What you are asked to do
Every line of the listing is to be returned exactly as given.

----

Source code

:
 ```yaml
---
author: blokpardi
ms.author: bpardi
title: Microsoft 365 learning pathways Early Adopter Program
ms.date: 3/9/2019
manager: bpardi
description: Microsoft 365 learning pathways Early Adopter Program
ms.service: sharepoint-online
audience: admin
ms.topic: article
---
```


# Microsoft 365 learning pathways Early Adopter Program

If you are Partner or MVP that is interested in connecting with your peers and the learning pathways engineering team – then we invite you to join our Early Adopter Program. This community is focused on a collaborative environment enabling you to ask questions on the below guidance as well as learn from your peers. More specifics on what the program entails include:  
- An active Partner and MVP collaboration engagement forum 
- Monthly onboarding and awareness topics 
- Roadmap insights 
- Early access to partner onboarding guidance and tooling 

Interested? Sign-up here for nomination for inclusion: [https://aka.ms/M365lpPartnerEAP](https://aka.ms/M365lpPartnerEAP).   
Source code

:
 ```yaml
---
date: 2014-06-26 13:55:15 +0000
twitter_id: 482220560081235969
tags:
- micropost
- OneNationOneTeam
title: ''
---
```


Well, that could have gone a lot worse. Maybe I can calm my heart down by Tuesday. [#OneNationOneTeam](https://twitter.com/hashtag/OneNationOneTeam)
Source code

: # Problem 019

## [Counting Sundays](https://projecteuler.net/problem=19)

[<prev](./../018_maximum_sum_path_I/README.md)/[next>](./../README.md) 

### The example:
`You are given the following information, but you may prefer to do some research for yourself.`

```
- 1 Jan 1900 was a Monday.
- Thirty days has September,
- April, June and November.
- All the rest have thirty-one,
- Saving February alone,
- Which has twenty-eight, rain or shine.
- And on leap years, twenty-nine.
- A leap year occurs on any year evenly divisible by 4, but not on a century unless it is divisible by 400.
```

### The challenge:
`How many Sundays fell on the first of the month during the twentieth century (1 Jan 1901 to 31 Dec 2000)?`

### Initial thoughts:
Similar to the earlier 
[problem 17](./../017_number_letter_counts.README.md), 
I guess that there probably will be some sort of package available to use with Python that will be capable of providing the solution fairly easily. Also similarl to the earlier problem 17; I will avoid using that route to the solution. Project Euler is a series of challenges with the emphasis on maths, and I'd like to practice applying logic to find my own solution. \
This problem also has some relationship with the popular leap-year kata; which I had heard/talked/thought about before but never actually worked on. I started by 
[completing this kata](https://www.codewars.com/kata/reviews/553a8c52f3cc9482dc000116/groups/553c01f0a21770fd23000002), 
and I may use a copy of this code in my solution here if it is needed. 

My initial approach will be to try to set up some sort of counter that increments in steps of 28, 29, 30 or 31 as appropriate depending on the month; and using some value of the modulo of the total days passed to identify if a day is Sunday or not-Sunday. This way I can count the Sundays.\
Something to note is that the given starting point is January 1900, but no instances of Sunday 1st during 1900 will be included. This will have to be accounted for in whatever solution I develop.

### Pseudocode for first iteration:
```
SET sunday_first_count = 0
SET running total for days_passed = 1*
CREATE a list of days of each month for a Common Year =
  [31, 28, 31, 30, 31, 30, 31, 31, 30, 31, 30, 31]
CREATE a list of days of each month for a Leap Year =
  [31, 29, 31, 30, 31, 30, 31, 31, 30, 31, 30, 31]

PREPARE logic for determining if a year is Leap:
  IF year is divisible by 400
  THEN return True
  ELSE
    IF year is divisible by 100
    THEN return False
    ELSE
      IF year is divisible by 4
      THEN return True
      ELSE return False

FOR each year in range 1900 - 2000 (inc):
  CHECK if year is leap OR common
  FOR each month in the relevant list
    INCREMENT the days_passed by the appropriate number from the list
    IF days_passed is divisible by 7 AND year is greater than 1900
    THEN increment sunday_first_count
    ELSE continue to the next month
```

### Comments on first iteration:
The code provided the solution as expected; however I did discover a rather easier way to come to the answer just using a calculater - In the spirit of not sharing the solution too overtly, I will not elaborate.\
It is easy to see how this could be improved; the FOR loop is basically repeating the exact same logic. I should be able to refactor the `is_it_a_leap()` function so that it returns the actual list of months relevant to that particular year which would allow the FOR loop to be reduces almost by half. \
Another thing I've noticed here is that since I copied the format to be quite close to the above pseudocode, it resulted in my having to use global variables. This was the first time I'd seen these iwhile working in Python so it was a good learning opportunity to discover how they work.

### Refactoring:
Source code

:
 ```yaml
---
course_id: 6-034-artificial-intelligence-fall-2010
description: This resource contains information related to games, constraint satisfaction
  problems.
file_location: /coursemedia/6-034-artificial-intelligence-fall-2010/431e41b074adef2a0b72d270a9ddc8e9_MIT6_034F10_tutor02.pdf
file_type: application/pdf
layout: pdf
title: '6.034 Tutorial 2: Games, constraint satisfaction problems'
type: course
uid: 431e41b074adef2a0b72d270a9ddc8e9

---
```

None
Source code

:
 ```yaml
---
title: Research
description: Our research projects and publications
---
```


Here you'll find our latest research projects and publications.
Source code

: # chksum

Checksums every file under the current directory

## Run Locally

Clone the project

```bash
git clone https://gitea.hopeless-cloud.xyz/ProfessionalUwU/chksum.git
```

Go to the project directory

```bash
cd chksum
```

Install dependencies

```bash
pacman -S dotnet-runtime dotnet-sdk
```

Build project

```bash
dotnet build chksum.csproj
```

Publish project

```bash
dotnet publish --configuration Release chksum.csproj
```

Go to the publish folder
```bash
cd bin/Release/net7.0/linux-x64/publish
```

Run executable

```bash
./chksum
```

----

Answer section
Source code

:
 ```yaml
---
author: blokpardi
ms.author: bpardi
title: Microsoft 365 learning pathways Early Adopter Program
ms.date: 3/9/2019
manager: bpardi
description: Microsoft 365 learning pathways Early Adopter Program
ms.service: sharepoint-online
audience: admin
ms.topic: article
---
```


# Microsoft 365 learning pathways Early Adopter Program

If you are Partner or MVP that is interested in connecting with your peers and the learning pathways engineering team – then we invite you to join our Early Adopter Program. This community is focused on a collaborative environment enabling you to ask questions on the below guidance as well as learn from your peers. More specifics on what the program entails include:  
- An active Partner and MVP collaboration engagement forum 
- Monthly onboarding and awareness topics 
- Roadmap insights 
- Early access to partner onboarding guidance and tooling 

Interested? Sign-up here for nomination for inclusion: [https://aka.ms/M365lpPartnerEAP](https://aka.ms/M365lpPartnerEAP).   
Source code

:
 ```yaml
---
date: 2014-06-26 13:55:15 +0000
twitter_id: 482220560081235969
tags:
- micropost
- OneNationOneTeam
title: ''
---
```


Well, that could have gone a lot worse. Maybe I can calm my heart down by Tuesday. [#OneNationOneTeam](https://twitter.com/hashtag/OneNationOneTeam)
Source code

: # Problem 019

## [Counting Sundays](https://projecteuler.net/problem=19)

[<prev](./../018_maximum_sum_path_I/README.md)/[next>](./../README.md) 

### The example:
`You are given the following information, but you may prefer to do some research for yourself.`

```
- 1 Jan 1900 was a Monday.
- Thirty days has September,
- April, June and November.
- All the rest have thirty-one,
- Saving February alone,
- Which has twenty-eight, rain or shine.
- And on leap years, twenty-nine.
- A leap year occurs on any year evenly divisible by 4, but not on a century unless it is divisible by 400.
```

### The challenge:
`How many Sundays fell on the first of the month during the twentieth century (1 Jan 1901 to 31 Dec 2000)?`

### Initial thoughts:
Similar to the earlier 
[problem 17](./../017_number_letter_counts.README.md), 
I guess that there probably will be some sort of package available to use with Python that will be capable of providing the solution fairly easily. Also similarl to the earlier problem 17; I will avoid using that route to the solution. Project Euler is a series of challenges with the emphasis on maths, and I'd like to practice applying logic to find my own solution. \
This problem also has some relationship with the popular leap-year kata; which I had heard/talked/thought about before but never actually worked on. I started by 
[completing this kata](https://www.codewars.com/kata/reviews/553a8c52f3cc9482dc000116/groups/553c01f0a21770fd23000002), 
and I may use a copy of this code in my solution here if it is needed. 

My initial approach will be to try to set up some sort of counter that increments in steps of 28, 29, 30 or 31 as appropriate depending on the month; and using some value of the modulo of the total days passed to identify if a day is Sunday or not-Sunday. This way I can count the Sundays.\
Something to note is that the given starting point is January 1900, but no instances of Sunday 1st during 1900 will be included. This will have to be accounted for in whatever solution I develop.

### Pseudocode for first iteration:
```
SET sunday_first_count = 0
SET running total for days_passed = 1*
CREATE a list of days of each month for a Common Year =
  [31, 28, 31, 30, 31, 30, 31, 31, 30, 31, 30, 31]
CREATE a list of days of each month for a Leap Year =
  [31, 29, 31, 30, 31, 30, 31, 31, 30, 31, 30, 31]

PREPARE logic for determining if a year is Leap:
  IF year is divisible by 400
  THEN return True
  ELSE
    IF year is divisible by 100
    THEN return False
    ELSE
      IF year is divisible by 4
      THEN return True
      ELSE return False

FOR each year in range 1900 - 2000 (inc):
  CHECK if year is leap OR common
  FOR each month in the relevant list
    INCREMENT the days_passed by the appropriate number from the list
    IF days_passed is divisible by 7 AND year is greater than 1900
    THEN increment sunday_first_count
    ELSE continue to the next month
```

### Comments on first iteration:
The code provided the solution as expected; however I did discover a rather easier way to come to the answer just using a calculater - In the spirit of not sharing the solution too overtly, I will not elaborate.\
It is easy to see how this could be improved; the FOR loop is basically repeating the exact same logic. I should be able to refactor the `is_it_a_leap()` function so that it returns the actual list of months relevant to that particular year which would allow the FOR loop to be reduces almost by half. \
Another thing I've noticed here is that since I copied the format to be quite close to the above pseudocode, it resulted in my having to use global variables. This was the first time I'd seen these iwhile working in Python so it was a good learning opportunity to discover how they work.

### Refactoring:
Source code

:
 ```yaml
---
course_id: 6-034-artificial-intelligence-fall-2010
description: This resource contains information related to games, constraint satisfaction
  problems.
file_location: /coursemedia/6-034-artificial-intelligence-fall-2010/431e41b074adef2a0b72d270a9ddc8e9_MIT6_034F10_tutor02.pdf
file_type: application/pdf
layout: pdf
title: '6.034 Tutorial 2: Games, constraint satisfaction problems'
type: course
uid: 431e41b074adef2a0b72d270a9ddc8e9

---
```

None
Source code

:
 ```yaml
---
title: Research
description: Our research projects and publications
---
```


Here you'll find our latest research projects and publications.
Source code

: # chksum

Checksums every file under the current directory

## Run Locally

Clone the project

```bash
git clone https://gitea.hopeless-cloud.xyz/ProfessionalUwU/chksum.git
```

Go to the project directory

```bash
cd chksum
```

Install dependencies

```bash
pacman -S dotnet-runtime dotnet-sdk
```

Build project

```bash
dotnet build chksum.csproj
```

Publish project

```bash
dotnet publish --configuration Release chksum.csproj
```

Go to the publish folder
```bash
cd bin/Release/net7.0/linux-x64/publish
```

Run executable

```bash
./chksum
```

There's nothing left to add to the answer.